* _Input material_

────────────────

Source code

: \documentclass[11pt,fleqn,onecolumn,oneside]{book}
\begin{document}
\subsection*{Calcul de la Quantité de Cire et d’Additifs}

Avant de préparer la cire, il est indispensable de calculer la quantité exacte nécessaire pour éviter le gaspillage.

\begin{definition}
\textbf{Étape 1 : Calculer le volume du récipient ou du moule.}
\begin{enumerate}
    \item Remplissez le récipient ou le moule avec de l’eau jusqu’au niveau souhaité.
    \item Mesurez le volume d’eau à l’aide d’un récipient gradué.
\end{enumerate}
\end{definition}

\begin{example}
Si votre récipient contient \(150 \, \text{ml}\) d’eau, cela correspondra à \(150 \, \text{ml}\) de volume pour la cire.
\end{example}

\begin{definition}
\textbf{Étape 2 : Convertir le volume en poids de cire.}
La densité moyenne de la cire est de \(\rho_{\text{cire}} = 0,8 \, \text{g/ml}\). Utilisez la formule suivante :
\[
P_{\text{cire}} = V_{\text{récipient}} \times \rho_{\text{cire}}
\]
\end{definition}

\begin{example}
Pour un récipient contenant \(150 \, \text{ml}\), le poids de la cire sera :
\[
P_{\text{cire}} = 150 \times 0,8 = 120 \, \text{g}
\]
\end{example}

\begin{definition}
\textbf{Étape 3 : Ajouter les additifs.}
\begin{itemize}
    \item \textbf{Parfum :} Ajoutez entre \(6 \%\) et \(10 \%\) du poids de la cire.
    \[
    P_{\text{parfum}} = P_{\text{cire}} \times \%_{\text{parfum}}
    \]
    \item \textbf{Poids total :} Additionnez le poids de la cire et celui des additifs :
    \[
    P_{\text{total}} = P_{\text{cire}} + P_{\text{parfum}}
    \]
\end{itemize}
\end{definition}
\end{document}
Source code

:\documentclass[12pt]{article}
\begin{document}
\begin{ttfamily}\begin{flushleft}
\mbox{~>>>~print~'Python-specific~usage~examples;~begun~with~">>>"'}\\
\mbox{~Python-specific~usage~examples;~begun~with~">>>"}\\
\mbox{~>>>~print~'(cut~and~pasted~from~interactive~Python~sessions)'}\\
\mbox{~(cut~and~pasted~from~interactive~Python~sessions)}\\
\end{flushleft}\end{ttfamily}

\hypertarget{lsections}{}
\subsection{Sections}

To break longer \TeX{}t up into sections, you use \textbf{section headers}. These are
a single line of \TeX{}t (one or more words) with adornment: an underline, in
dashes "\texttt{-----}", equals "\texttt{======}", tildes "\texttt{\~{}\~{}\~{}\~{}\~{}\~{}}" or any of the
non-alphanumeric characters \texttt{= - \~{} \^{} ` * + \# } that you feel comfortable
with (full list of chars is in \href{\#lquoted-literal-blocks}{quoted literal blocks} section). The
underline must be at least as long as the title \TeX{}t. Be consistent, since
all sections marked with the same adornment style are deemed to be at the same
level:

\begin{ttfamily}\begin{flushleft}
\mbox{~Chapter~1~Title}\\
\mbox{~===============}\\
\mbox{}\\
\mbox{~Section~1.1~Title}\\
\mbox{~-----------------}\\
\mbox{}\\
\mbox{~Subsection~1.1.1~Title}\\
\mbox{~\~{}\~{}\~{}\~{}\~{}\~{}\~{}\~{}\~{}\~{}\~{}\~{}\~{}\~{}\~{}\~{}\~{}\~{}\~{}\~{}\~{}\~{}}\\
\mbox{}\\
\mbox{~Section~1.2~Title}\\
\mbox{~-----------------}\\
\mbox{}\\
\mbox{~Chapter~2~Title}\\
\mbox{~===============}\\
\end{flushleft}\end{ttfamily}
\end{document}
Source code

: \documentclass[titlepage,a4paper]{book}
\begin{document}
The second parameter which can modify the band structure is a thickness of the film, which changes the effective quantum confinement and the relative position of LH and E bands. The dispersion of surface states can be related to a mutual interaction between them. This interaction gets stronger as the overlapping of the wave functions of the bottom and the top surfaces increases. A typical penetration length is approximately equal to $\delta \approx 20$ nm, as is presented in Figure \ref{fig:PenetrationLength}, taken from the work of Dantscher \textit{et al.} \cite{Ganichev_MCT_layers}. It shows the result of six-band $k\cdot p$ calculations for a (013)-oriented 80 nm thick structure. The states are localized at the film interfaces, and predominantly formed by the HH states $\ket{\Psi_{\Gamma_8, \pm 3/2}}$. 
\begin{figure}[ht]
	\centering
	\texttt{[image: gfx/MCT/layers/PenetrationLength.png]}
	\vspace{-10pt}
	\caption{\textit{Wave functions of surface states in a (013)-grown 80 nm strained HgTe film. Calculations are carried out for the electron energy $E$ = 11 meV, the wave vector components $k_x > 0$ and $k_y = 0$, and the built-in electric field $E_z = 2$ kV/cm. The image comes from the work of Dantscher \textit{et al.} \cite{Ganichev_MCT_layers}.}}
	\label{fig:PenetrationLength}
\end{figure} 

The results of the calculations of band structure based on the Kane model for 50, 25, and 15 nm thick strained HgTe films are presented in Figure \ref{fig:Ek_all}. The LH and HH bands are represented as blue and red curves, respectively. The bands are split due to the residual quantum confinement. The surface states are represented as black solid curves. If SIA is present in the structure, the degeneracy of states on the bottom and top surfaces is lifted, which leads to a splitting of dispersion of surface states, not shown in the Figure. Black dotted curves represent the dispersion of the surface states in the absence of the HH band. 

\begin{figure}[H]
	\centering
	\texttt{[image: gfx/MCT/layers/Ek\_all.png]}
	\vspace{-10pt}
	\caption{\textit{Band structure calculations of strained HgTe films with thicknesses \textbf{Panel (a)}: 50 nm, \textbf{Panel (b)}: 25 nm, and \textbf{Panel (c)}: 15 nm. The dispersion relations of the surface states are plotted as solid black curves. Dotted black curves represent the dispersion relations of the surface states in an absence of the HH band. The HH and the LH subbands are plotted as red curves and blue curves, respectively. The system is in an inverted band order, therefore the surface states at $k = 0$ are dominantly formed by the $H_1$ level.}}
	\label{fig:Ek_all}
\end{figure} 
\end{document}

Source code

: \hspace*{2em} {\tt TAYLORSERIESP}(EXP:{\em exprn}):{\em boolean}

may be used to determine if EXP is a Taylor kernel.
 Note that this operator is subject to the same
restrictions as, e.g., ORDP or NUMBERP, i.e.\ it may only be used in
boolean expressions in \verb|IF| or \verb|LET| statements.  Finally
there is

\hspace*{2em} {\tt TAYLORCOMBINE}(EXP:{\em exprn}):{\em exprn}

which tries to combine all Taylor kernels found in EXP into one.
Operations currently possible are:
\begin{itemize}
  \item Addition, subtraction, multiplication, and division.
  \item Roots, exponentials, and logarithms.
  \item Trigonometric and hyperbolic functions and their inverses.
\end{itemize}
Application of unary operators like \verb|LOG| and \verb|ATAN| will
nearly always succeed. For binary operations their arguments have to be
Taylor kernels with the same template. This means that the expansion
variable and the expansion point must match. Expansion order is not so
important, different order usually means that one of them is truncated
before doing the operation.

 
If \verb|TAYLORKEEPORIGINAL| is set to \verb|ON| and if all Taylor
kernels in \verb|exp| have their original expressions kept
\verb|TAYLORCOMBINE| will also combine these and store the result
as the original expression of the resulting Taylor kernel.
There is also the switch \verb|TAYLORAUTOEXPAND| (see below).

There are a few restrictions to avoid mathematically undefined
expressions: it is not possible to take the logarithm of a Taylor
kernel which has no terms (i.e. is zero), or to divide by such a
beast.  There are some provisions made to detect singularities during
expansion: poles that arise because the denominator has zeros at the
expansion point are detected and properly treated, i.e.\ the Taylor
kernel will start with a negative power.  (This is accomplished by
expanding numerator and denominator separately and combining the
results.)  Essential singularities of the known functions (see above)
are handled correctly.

────────────────

* _Problem to solve_
Every record, word for word, must be returned.

* _Task output_
Source code

: \documentclass[11pt,fleqn,onecolumn,oneside]{book}
\begin{document}
\subsection*{Calcul de la Quantité de Cire et d’Additifs}

Avant de préparer la cire, il est indispensable de calculer la quantité exacte nécessaire pour éviter le gaspillage.

\begin{definition}
\textbf{Étape 1 : Calculer le volume du récipient ou du moule.}
\begin{enumerate}
    \item Remplissez le récipient ou le moule avec de l’eau jusqu’au niveau souhaité.
    \item Mesurez le volume d’eau à l’aide d’un récipient gradué.
\end{enumerate}
\end{definition}

\begin{example}
Si votre récipient contient \(150 \, \text{ml}\) d’eau, cela correspondra à \(150 \, \text{ml}\) de volume pour la cire.
\end{example}

\begin{definition}
\textbf{Étape 2 : Convertir le volume en poids de cire.}
La densité moyenne de la cire est de \(\rho_{\text{cire}} = 0,8 \, \text{g/ml}\). Utilisez la formule suivante :
\[
P_{\text{cire}} = V_{\text{récipient}} \times \rho_{\text{cire}}
\]
\end{definition}

\begin{example}
Pour un récipient contenant \(150 \, \text{ml}\), le poids de la cire sera :
\[
P_{\text{cire}} = 150 \times 0,8 = 120 \, \text{g}
\]
\end{example}

\begin{definition}
\textbf{Étape 3 : Ajouter les additifs.}
\begin{itemize}
    \item \textbf{Parfum :} Ajoutez entre \(6 \%\) et \(10 \%\) du poids de la cire.
    \[
    P_{\text{parfum}} = P_{\text{cire}} \times \%_{\text{parfum}}
    \]
    \item \textbf{Poids total :} Additionnez le poids de la cire et celui des additifs :
    \[
    P_{\text{total}} = P_{\text{cire}} + P_{\text{parfum}}
    \]
\end{itemize}
\end{definition}
\end{document}
Source code

:\documentclass[12pt]{article}
\begin{document}
\begin{ttfamily}\begin{flushleft}
\mbox{~>>>~print~'Python-specific~usage~examples;~begun~with~">>>"'}\\
\mbox{~Python-specific~usage~examples;~begun~with~">>>"}\\
\mbox{~>>>~print~'(cut~and~pasted~from~interactive~Python~sessions)'}\\
\mbox{~(cut~and~pasted~from~interactive~Python~sessions)}\\
\end{flushleft}\end{ttfamily}

\hypertarget{lsections}{}
\subsection{Sections}

To break longer \TeX{}t up into sections, you use \textbf{section headers}. These are
a single line of \TeX{}t (one or more words) with adornment: an underline, in
dashes "\texttt{-----}", equals "\texttt{======}", tildes "\texttt{\~{}\~{}\~{}\~{}\~{}\~{}}" or any of the
non-alphanumeric characters \texttt{= - \~{} \^{} ` * + \# } that you feel comfortable
with (full list of chars is in \href{\#lquoted-literal-blocks}{quoted literal blocks} section). The
underline must be at least as long as the title \TeX{}t. Be consistent, since
all sections marked with the same adornment style are deemed to be at the same
level:

\begin{ttfamily}\begin{flushleft}
\mbox{~Chapter~1~Title}\\
\mbox{~===============}\\
\mbox{}\\
\mbox{~Section~1.1~Title}\\
\mbox{~-----------------}\\
\mbox{}\\
\mbox{~Subsection~1.1.1~Title}\\
\mbox{~\~{}\~{}\~{}\~{}\~{}\~{}\~{}\~{}\~{}\~{}\~{}\~{}\~{}\~{}\~{}\~{}\~{}\~{}\~{}\~{}\~{}\~{}}\\
\mbox{}\\
\mbox{~Section~1.2~Title}\\
\mbox{~-----------------}\\
\mbox{}\\
\mbox{~Chapter~2~Title}\\
\mbox{~===============}\\
\end{flushleft}\end{ttfamily}
\end{document}
Source code

: \documentclass[titlepage,a4paper]{book}
\begin{document}
The second parameter which can modify the band structure is a thickness of the film, which changes the effective quantum confinement and the relative position of LH and E bands. The dispersion of surface states can be related to a mutual interaction between them. This interaction gets stronger as the overlapping of the wave functions of the bottom and the top surfaces increases. A typical penetration length is approximately equal to $\delta \approx 20$ nm, as is presented in Figure \ref{fig:PenetrationLength}, taken from the work of Dantscher \textit{et al.} \cite{Ganichev_MCT_layers}. It shows the result of six-band $k\cdot p$ calculations for a (013)-oriented 80 nm thick structure. The states are localized at the film interfaces, and predominantly formed by the HH states $\ket{\Psi_{\Gamma_8, \pm 3/2}}$. 
\begin{figure}[ht]
	\centering
	\texttt{[image: gfx/MCT/layers/PenetrationLength.png]}
	\vspace{-10pt}
	\caption{\textit{Wave functions of surface states in a (013)-grown 80 nm strained HgTe film. Calculations are carried out for the electron energy $E$ = 11 meV, the wave vector components $k_x > 0$ and $k_y = 0$, and the built-in electric field $E_z = 2$ kV/cm. The image comes from the work of Dantscher \textit{et al.} \cite{Ganichev_MCT_layers}.}}
	\label{fig:PenetrationLength}
\end{figure} 

The results of the calculations of band structure based on the Kane model for 50, 25, and 15 nm thick strained HgTe films are presented in Figure \ref{fig:Ek_all}. The LH and HH bands are represented as blue and red curves, respectively. The bands are split due to the residual quantum confinement. The surface states are represented as black solid curves. If SIA is present in the structure, the degeneracy of states on the bottom and top surfaces is lifted, which leads to a splitting of dispersion of surface states, not shown in the Figure. Black dotted curves represent the dispersion of the surface states in the absence of the HH band. 

\begin{figure}[H]
	\centering
	\texttt{[image: gfx/MCT/layers/Ek\_all.png]}
	\vspace{-10pt}
	\caption{\textit{Band structure calculations of strained HgTe films with thicknesses \textbf{Panel (a)}: 50 nm, \textbf{Panel (b)}: 25 nm, and \textbf{Panel (c)}: 15 nm. The dispersion relations of the surface states are plotted as solid black curves. Dotted black curves represent the dispersion relations of the surface states in an absence of the HH band. The HH and the LH subbands are plotted as red curves and blue curves, respectively. The system is in an inverted band order, therefore the surface states at $k = 0$ are dominantly formed by the $H_1$ level.}}
	\label{fig:Ek_all}
\end{figure} 
\end{document}

Source code

: \hspace*{2em} {\tt TAYLORSERIESP}(EXP:{\em exprn}):{\em boolean}

may be used to determine if EXP is a Taylor kernel.
 Note that this operator is subject to the same
restrictions as, e.g., ORDP or NUMBERP, i.e.\ it may only be used in
boolean expressions in \verb|IF| or \verb|LET| statements.  Finally
there is

\hspace*{2em} {\tt TAYLORCOMBINE}(EXP:{\em exprn}):{\em exprn}

which tries to combine all Taylor kernels found in EXP into one.
Operations currently possible are:
\begin{itemize}
  \item Addition, subtraction, multiplication, and division.
  \item Roots, exponentials, and logarithms.
  \item Trigonometric and hyperbolic functions and their inverses.
\end{itemize}
Application of unary operators like \verb|LOG| and \verb|ATAN| will
nearly always succeed. For binary operations their arguments have to be
Taylor kernels with the same template. This means that the expansion
variable and the expansion point must match. Expansion order is not so
important, different order usually means that one of them is truncated
before doing the operation.

 
If \verb|TAYLORKEEPORIGINAL| is set to \verb|ON| and if all Taylor
kernels in \verb|exp| have their original expressions kept
\verb|TAYLORCOMBINE| will also combine these and store the result
as the original expression of the resulting Taylor kernel.
There is also the switch \verb|TAYLORAUTOEXPAND| (see below).

There are a few restrictions to avoid mathematically undefined
expressions: it is not possible to take the logarithm of a Taylor
kernel which has no terms (i.e. is zero), or to divide by such a
beast.  There are some provisions made to detect singularities during
expansion: poles that arise because the denominator has zeros at the
expansion point are detected and properly treated, i.e.\ the Taylor
kernel will start with a negative power.  (This is accomplished by
expanding numerator and denominator separately and combining the
results.)  Essential singularities of the known functions (see above)
are handled correctly.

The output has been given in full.